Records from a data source
========
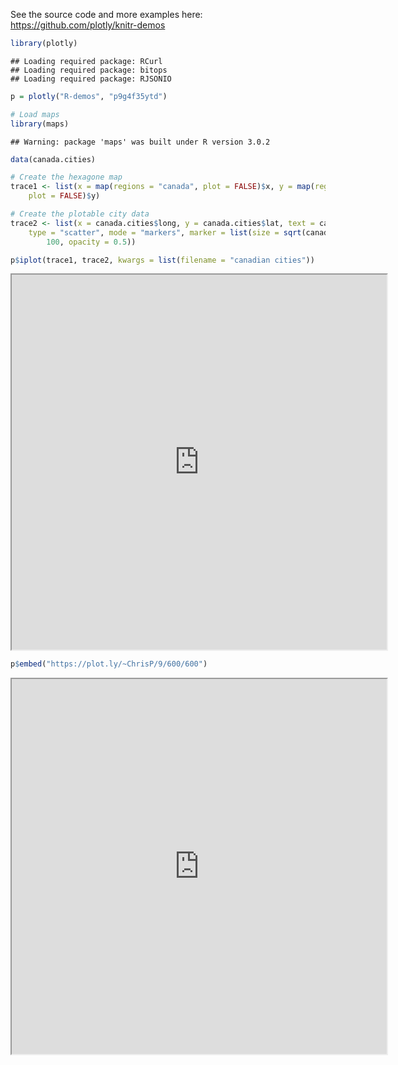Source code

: See the source code and more examples here: https://github.com/plotly/knitr-demos


```r
library(plotly)
```

```
## Loading required package: RCurl
## Loading required package: bitops
## Loading required package: RJSONIO
```

```r
p = plotly("R-demos", "p9g4f35ytd")
```



```r
# Load maps
library(maps)
```

```
## Warning: package 'maps' was built under R version 3.0.2
```

```r
data(canada.cities)

# Create the hexagone map
trace1 <- list(x = map(regions = "canada", plot = FALSE)$x, y = map(regions = "canada", 
    plot = FALSE)$y)

# Create the plotable city data
trace2 <- list(x = canada.cities$long, y = canada.cities$lat, text = canada.cities$name, 
    type = "scatter", mode = "markers", marker = list(size = sqrt(canada.cities$pop/max(canada.cities$pop)) * 
        100, opacity = 0.5))
```



```r
p$iplot(trace1, trace2, kwargs = list(filename = "canadian cities"))
```

<iframe height="600" id="igraph" scrolling="no" seamless="seamless"
				src="https://plot.ly/~R-demos/3" width="600"></iframe>



```r
p$embed("https://plot.ly/~ChrisP/9/600/600")
```

<iframe height="600" id="igraph" scrolling="no" seamless="seamless"
				src="https://plot.ly/~ChrisP/9/600/600" width="600"></iframe>


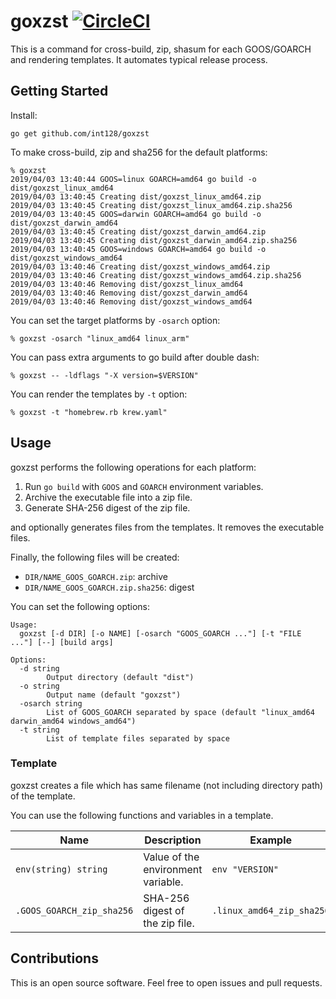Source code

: # goxzst [![CircleCI](https://circleci.com/gh/int128/goxzst.svg?style=shield)](https://circleci.com/gh/int128/goxzst)

This is a command for cross-build, zip, shasum for each GOOS/GOARCH and rendering templates.
It automates typical release process.


## Getting Started

Install:

```
go get github.com/int128/goxzst
```

To make cross-build, zip and sha256 for the default platforms:

```
% goxzst
2019/04/03 13:40:44 GOOS=linux GOARCH=amd64 go build -o dist/goxzst_linux_amd64
2019/04/03 13:40:45 Creating dist/goxzst_linux_amd64.zip
2019/04/03 13:40:45 Creating dist/goxzst_linux_amd64.zip.sha256
2019/04/03 13:40:45 GOOS=darwin GOARCH=amd64 go build -o dist/goxzst_darwin_amd64
2019/04/03 13:40:45 Creating dist/goxzst_darwin_amd64.zip
2019/04/03 13:40:45 Creating dist/goxzst_darwin_amd64.zip.sha256
2019/04/03 13:40:45 GOOS=windows GOARCH=amd64 go build -o dist/goxzst_windows_amd64
2019/04/03 13:40:46 Creating dist/goxzst_windows_amd64.zip
2019/04/03 13:40:46 Creating dist/goxzst_windows_amd64.zip.sha256
2019/04/03 13:40:46 Removing dist/goxzst_linux_amd64
2019/04/03 13:40:46 Removing dist/goxzst_darwin_amd64
2019/04/03 13:40:46 Removing dist/goxzst_windows_amd64
```

You can set the target platforms by `-osarch` option:

```
% goxzst -osarch "linux_amd64 linux_arm"
```

You can pass extra arguments to go build after double dash:

```
% goxzst -- -ldflags "-X version=$VERSION"
```

You can render the templates by `-t` option:

```
% goxzst -t "homebrew.rb krew.yaml"
```


## Usage

goxzst performs the following operations for each platform:

1. Run `go build` with `GOOS` and `GOARCH` environment variables.
1. Archive the executable file into a zip file.
1. Generate SHA-256 digest of the zip file.

and optionally generates files from the templates.
It removes the executable files.

Finally, the following files will be created:

- `DIR/NAME_GOOS_GOARCH.zip`: archive
- `DIR/NAME_GOOS_GOARCH.zip.sha256`: digest

You can set the following options:

```
Usage:
  goxzst [-d DIR] [-o NAME] [-osarch "GOOS_GOARCH ..."] [-t "FILE ..."] [--] [build args]

Options:
  -d string
    	Output directory (default "dist")
  -o string
    	Output name (default "goxzst")
  -osarch string
    	List of GOOS_GOARCH separated by space (default "linux_amd64 darwin_amd64 windows_amd64")
  -t string
    	List of template files separated by space
```

### Template

goxzst creates a file which has same filename (not including directory path) of the template.

You can use the following functions and variables in a template.

Name | Description | Example
-----|-------------|--------
`env(string) string`        | Value of the environment variable. | `env "VERSION"`
`.GOOS_GOARCH_zip_sha256`   | SHA-256 digest of the zip file.    | `.linux_amd64_zip_sha256`


## Contributions

This is an open source software.
Feel free to open issues and pull requests.
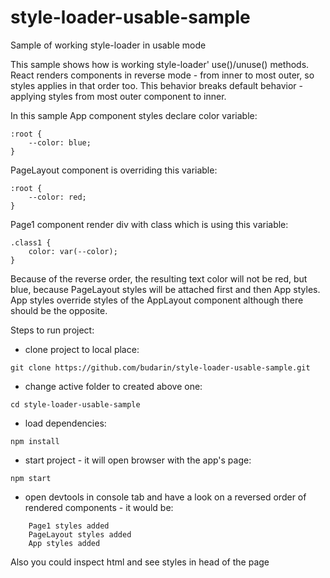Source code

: # style-loader-usable-sample
Sample of working style-loader in usable mode

This sample shows how is working style-loader' use()/unuse() methods.
React renders components in reverse mode - from inner to most outer, so styles applies in that order too.
This behavior breaks default behavior - applying styles from most outer component to inner.

In this sample App component styles declare color variable: 

```
:root {
    --color: blue;
}
```

PageLayout component is overriding this variable:

```
:root {
    --color: red;
}
```

Page1 component render div with class which is using this variable:

```
.class1 {
    color: var(--color);
}
```

Because of the reverse order, the resulting text color will not be red, but blue, because PageLayout styles will be attached first and then App styles.
App styles override styles of the AppLayout component although there should be the opposite.

Steps to run project:
- clone project to local place:
```
git clone https://github.com/budarin/style-loader-usable-sample.git
```

- change active folder to created above one:
```
cd style-loader-usable-sample
```
- load dependencies:
```
npm install
``` 
- start project - it will open browser with the app's page:
```
npm start
```
- open devtools in console tab and have a look on a reversed order of rendered components - it would be:

```
    Page1 styles added
    PageLayout styles added
    App styles added
```

Also you could inspect html and see styles in head of the page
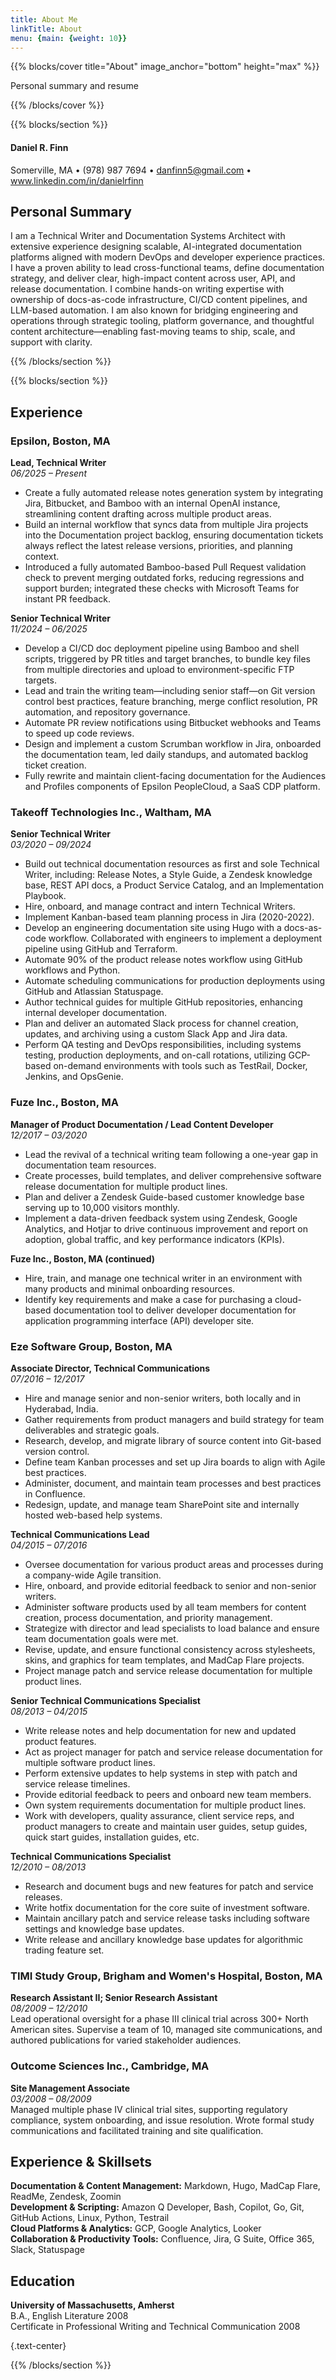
 ```yaml
---
title: About Me
linkTitle: About
menu: {main: {weight: 10}}
---
```


{{% blocks/cover title="About" image_anchor="bottom" height="max" %}}

Personal summary and resume

{{% /blocks/cover %}}

{{% blocks/section %}}

#### Daniel R. Finn
Somerville, MA • (978) 987 7694 • danfinn5@gmail.com • www.linkedin.com/in/danielrfinn

## Personal Summary
I am a Technical Writer and Documentation Systems Architect with extensive experience designing scalable, AI-integrated documentation platforms aligned with modern DevOps and developer experience practices. I have a proven ability to lead cross-functional teams, define documentation strategy, and deliver clear, high-impact content across user, API, and release documentation. I combine hands-on writing expertise with ownership of docs-as-code infrastructure, CI/CD content pipelines, and LLM-based automation. I am also known for bridging engineering and operations through strategic tooling, platform governance, and thoughtful content architecture—enabling fast-moving teams to ship, scale, and support with clarity.

{{% /blocks/section %}}

{{% blocks/section %}}
## Experience

### Epsilon, Boston, MA
**Lead, Technical Writer**  
*06/2025 – Present*  
- Create a fully automated release notes generation system by integrating Jira, Bitbucket, and Bamboo with an internal OpenAI instance, streamlining content drafting across multiple product areas.  
- Build an internal workflow that syncs data from multiple Jira projects into the Documentation project backlog, ensuring documentation tickets always reflect the latest release versions, priorities, and planning context.  
- Introduced a fully automated Bamboo-based Pull Request validation check to prevent merging outdated forks, reducing regressions and support burden; integrated these checks with Microsoft Teams for instant PR feedback.

**Senior Technical Writer**  
*11/2024 – 06/2025*  
- Develop a CI/CD doc deployment pipeline using Bamboo and shell scripts, triggered by PR titles and target branches, to bundle key files from multiple directories and upload to environment-specific FTP targets.  
- Lead and train the writing team—including senior staff—on Git version control best practices, feature branching, merge conflict resolution, PR automation, and repository governance.  
- Automate PR review notifications using Bitbucket webhooks and Teams to speed up code reviews.  
- Design and implement a custom Scrumban workflow in Jira, onboarded the documentation team, led daily standups, and automated backlog ticket creation.  
- Fully rewrite and maintain client-facing documentation for the Audiences and Profiles components of Epsilon PeopleCloud, a SaaS CDP platform. 

### Takeoff Technologies Inc., Waltham, MA
**Senior Technical Writer**  
*03/2020 – 09/2024*  
- Build out technical documentation resources as first and sole Technical Writer, including: Release Notes, a Style Guide, a Zendesk knowledge base, REST API docs, a Product Service Catalog, and an Implementation Playbook.  
- Hire, onboard, and manage contract and intern Technical Writers.  
- Implement Kanban-based team planning process in Jira (2020-2022).  
- Develop an engineering documentation site using Hugo with a docs-as-code workflow. Collaborated with engineers to implement a deployment pipeline using GitHub and Terraform.  
- Automate 90% of the product release notes workflow using GitHub workflows and Python.  
- Automate scheduling communications for production deployments using GitHub and Atlassian Statuspage.  
- Author technical guides for multiple GitHub repositories, enhancing internal developer documentation.  
- Plan and deliver an automated Slack process for channel creation, updates, and archiving using a custom Slack App and Jira data.  
- Perform QA testing and DevOps responsibilities, including systems testing, production deployments, and on-call rotations, utilizing GCP-based on-demand environments with tools such as TestRail, Docker, Jenkins, and OpsGenie.

### Fuze Inc., Boston, MA
**Manager of Product Documentation / Lead Content Developer**  
*12/2017 – 03/2020*  
- Lead the revival of a technical writing team following a one-year gap in documentation team resources.  
- Create processes, build templates, and deliver comprehensive software release documentation for multiple product lines.  
- Plan and deliver a Zendesk Guide-based customer knowledge base serving up to 10,000 visitors monthly.  
- Implement a data-driven feedback system using Zendesk, Google Analytics, and Hotjar to drive continuous improvement and report on adoption, global traffic, and key performance indicators (KPIs). 

**Fuze Inc., Boston, MA (continued)**  
- Hire, train, and manage one technical writer in an environment with many products and minimal onboarding resources.  
- Identify key requirements and make a case for purchasing a cloud-based documentation tool to deliver developer documentation for application programming interface (API) developer site. 

### Eze Software Group, Boston, MA
**Associate Director, Technical Communications**  
*07/2016 – 12/2017*  
- Hire and manage senior and non-senior writers, both locally and in Hyderabad, India.  
- Gather requirements from product managers and build strategy for team deliverables and strategic goals.  
- Research, develop, and migrate library of source content into Git-based version control.  
- Define team Kanban processes and set up Jira boards to align with Agile best practices.  
- Administer, document, and maintain team processes and best practices in Confluence.  
- Redesign, update, and manage team SharePoint site and internally hosted web-based help systems. 

**Technical Communications Lead**  
*04/2015 – 07/2016*  
- Oversee documentation for various product areas and processes during a company-wide Agile transition.  
- Hire, onboard, and provide editorial feedback to senior and non-senior writers.  
- Administer software products used by all team members for content creation, process documentation, and priority management.  
- Strategize with director and lead specialists to load balance and ensure team documentation goals were met.  
- Revise, update, and ensure functional consistency across stylesheets, skins, and graphics for team templates, and MadCap Flare projects.  
- Project manage patch and service release documentation for multiple product lines.

**Senior Technical Communications Specialist**  
*08/2013 – 04/2015*  
- Write release notes and help documentation for new and updated product features.  
- Act as project manager for patch and service release documentation for multiple software product lines.  
- Perform extensive updates to help systems in step with patch and service release timelines.  
- Provide editorial feedback to peers and onboard new team members.  
- Own system requirements documentation for multiple product lines.  
- Work with developers, quality assurance, client service reps, and product managers to create and maintain user guides, setup guides, quick start guides, installation guides, etc.

**Technical Communications Specialist**  
*12/2010 – 08/2013*  
- Research and document bugs and new features for patch and service releases.  
- Write hotfix documentation for the core suite of investment software.  
- Maintain ancillary patch and service release tasks including software settings and knowledge base updates.  
- Write release and ancillary knowledge base updates for algorithmic trading feature set.

### TIMI Study Group, Brigham and Women's Hospital, Boston, MA
**Research Assistant II; Senior Research Assistant**  
*08/2009 – 12/2010*  
Lead operational oversight for a phase III clinical trial across 300+ North American sites. Supervise a team of 10, managed site communications, and authored publications for varied stakeholder audiences.

### Outcome Sciences Inc., Cambridge, MA
**Site Management Associate**  
*03/2008 – 08/2009*  
Managed multiple phase IV clinical trial sites, supporting regulatory compliance, system onboarding, and issue resolution. Wrote formal study communications and facilitated training and site qualification.

## Experience & Skillsets
**Documentation & Content Management:** Markdown, Hugo, MadCap Flare, ReadMe, Zendesk, Zoomin  
**Development & Scripting:** Amazon Q Developer, Bash, Copilot, Go, Git, GitHub Actions, Linux, Python, Testrail  
**Cloud Platforms & Analytics:** GCP, Google Analytics, Looker  
**Collaboration & Productivity Tools:** Confluence, Jira, G Suite, Office 365, Slack, Statuspage

## Education
**University of Massachusetts, Amherst**  
B.A., English Literature 2008  
Certificate in Professional Writing and Technical Communication 2008

{.text-center}

{{% /blocks/section %}}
========
Exercise details — Tally the lines above that contain the string "Creating". Respond with the total alone.

Output for this exercise — 6